> _TRY IT_: Below are the records; count how many of their lines carry "label" and give only the number.

━━━

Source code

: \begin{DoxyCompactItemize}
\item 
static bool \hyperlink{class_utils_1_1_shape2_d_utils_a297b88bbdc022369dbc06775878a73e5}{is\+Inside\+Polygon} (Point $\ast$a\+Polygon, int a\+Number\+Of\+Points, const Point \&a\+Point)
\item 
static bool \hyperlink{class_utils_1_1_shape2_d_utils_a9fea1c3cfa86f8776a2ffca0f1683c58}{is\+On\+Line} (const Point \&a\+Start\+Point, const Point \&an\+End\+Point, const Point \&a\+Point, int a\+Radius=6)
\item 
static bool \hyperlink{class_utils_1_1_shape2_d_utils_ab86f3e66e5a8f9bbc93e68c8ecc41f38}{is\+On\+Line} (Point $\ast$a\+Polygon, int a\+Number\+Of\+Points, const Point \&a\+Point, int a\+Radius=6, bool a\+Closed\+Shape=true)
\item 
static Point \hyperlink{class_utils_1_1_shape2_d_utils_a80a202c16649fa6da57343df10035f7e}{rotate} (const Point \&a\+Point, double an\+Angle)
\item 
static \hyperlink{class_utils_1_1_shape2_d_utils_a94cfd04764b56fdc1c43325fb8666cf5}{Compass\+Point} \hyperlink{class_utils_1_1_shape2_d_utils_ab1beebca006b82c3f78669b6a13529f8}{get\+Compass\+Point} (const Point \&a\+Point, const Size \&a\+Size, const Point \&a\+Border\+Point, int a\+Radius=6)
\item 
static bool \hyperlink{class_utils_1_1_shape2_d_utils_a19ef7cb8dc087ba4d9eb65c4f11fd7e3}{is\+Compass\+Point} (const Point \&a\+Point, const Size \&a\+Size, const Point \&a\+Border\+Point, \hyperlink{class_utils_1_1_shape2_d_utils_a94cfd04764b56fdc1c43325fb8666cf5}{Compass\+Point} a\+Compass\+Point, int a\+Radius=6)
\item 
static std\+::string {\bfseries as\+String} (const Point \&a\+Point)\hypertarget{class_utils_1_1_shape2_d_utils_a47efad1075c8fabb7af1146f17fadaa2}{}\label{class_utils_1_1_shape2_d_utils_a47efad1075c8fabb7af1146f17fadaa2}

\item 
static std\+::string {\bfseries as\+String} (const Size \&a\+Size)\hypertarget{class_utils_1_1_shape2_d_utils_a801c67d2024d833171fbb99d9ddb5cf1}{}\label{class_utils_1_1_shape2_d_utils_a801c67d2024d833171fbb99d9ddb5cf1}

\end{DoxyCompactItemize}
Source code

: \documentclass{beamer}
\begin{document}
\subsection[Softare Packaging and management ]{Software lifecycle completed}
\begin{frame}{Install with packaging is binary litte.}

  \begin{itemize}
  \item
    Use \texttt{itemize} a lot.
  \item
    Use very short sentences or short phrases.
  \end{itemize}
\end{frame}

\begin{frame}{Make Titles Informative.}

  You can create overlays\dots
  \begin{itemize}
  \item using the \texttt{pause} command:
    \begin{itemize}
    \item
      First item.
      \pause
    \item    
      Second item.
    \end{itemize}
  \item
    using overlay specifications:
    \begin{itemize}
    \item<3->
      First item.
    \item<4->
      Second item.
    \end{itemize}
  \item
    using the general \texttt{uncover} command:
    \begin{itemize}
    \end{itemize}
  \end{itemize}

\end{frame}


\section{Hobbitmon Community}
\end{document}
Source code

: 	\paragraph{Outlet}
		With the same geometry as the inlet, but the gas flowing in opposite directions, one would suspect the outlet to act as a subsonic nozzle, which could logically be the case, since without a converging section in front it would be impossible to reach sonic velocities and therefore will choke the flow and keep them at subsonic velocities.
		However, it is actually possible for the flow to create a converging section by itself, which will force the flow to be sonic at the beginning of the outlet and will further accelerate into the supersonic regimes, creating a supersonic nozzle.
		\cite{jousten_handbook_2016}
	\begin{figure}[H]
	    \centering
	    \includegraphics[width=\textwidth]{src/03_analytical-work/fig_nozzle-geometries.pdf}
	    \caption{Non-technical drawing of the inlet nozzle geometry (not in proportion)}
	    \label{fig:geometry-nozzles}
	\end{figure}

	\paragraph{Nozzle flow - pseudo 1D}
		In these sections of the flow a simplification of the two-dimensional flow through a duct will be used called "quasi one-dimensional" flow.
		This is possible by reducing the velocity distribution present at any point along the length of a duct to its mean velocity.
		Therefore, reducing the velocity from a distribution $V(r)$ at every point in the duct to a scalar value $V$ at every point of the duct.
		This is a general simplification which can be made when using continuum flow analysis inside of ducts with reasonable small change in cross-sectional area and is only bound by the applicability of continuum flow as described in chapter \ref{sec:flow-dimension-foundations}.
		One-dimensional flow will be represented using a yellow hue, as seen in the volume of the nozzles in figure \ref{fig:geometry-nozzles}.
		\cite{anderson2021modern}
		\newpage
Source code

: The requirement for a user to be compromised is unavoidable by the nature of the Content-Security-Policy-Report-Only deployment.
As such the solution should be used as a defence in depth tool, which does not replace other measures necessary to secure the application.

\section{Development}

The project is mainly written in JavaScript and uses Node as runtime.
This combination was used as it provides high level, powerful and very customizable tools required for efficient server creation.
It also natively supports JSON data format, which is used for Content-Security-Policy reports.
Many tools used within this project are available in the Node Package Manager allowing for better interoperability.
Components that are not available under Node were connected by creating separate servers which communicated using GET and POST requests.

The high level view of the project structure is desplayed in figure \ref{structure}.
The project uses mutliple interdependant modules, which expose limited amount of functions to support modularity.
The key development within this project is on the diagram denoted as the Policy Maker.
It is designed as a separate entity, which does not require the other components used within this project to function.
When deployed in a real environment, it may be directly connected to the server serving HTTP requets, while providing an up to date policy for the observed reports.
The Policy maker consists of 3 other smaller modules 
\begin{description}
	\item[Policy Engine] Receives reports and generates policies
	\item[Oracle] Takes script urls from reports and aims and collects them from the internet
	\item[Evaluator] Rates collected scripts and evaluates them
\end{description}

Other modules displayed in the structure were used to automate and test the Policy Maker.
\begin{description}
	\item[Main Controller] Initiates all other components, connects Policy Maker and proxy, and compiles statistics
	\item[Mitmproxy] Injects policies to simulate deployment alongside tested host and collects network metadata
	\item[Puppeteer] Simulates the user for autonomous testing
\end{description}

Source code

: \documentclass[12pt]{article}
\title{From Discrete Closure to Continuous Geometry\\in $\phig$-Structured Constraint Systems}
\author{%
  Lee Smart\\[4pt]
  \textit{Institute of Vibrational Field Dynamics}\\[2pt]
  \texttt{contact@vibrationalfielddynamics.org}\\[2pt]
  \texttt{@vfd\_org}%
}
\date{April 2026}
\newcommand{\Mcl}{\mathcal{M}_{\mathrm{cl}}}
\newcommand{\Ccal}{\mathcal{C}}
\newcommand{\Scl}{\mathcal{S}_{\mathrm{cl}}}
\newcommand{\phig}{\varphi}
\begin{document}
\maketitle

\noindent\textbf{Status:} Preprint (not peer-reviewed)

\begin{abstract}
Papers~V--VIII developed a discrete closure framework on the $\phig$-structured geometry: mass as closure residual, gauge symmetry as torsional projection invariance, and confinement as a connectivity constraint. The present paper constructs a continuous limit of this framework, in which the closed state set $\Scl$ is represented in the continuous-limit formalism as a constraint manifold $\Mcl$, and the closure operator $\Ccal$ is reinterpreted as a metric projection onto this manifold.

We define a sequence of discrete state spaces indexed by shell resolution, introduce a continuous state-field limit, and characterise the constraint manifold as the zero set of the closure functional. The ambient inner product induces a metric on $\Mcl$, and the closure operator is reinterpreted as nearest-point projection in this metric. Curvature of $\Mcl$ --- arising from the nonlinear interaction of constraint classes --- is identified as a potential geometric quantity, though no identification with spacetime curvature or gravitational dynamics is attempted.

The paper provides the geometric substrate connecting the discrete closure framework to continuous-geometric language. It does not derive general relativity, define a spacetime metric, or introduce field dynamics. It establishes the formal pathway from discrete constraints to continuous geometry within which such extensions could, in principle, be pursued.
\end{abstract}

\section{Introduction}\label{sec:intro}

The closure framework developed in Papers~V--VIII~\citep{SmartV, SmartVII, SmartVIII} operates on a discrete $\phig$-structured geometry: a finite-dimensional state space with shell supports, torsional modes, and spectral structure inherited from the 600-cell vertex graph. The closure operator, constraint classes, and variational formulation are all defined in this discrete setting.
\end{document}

━━━

> _ANSWER TO THIS PROBLEM_: 4